Gesù e le persone disabili
La sofferenza e l'handicap mettono
a dura prova la fede. La domanda del "perché" rimane
senza risposta e la disabilità ammettiamolo non ci piace,
la percepiamo istintivamente come “estranea”, fastidiosa,
comunque lontana dai nostri “desiderata” e dai nostri
canoni di riferimento di questa nostra società che attribuisce
valore alla perfezione e ad un'alta qualità di vita lo standard
di riferimento. Difficile considerare ricca di significato una vita
condizionata dalla malattia o segnata dall'età avanzata e
limitata nella sua autonomia. Chi sceglierebbe il dolore come condizione
di vita? Chi, quando si sposa, sognerebbe di avere un bambino disabile?

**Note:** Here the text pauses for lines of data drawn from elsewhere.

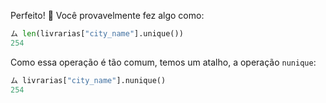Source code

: Perfeito! :clap: Você provavelmente fez algo como:

```python
ム len(livrarias["city_name"].unique())
254
```

Como essa operação é tão comum, temos um atalho, a operação `nunique`:

```python
ム livrarias["city_name"].nunique()
254
```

Ammettiamolo, il dolore, la difficoltà, il disagio, mal si
conciliano con i canoni estetici e culturali della nostra vita.
Tuttavia la nostra esperienza di fede ci rimanda a Gesù che
si prende cura di tutti, che non fa distinzione tra poveri e ricchi,
uomo e donna, sani e malati. Gesù che ha preso su di sé
la croce e la morte.
Gesù che si rivolge con decisione contro l'idea che
la malattia o l'handicap siano conseguenze di un comportamento peccaminoso
(cgf Gv 9,1-3). Egli si prende cura di queste persone in modo particolare
come ci riferisce l'evangelista Matteo: "La sua fama si sparse
per tutta la Siria e così condussero a lui i malati, tormentati
da varie malattie e dolori, indemoniati, epilettici e paralitici;
ed egli li guariva" (Mt 4,24). Gesù dona nuova speranza
e nuova vita diventando così un esempio per tutti noi.
La dignità di tutti
gli uomini
Ecco che allora in Cristo ogni vita viene accolta, ha dignità
e senso anche quando noi non ce la facciamo proprio a scorgerli.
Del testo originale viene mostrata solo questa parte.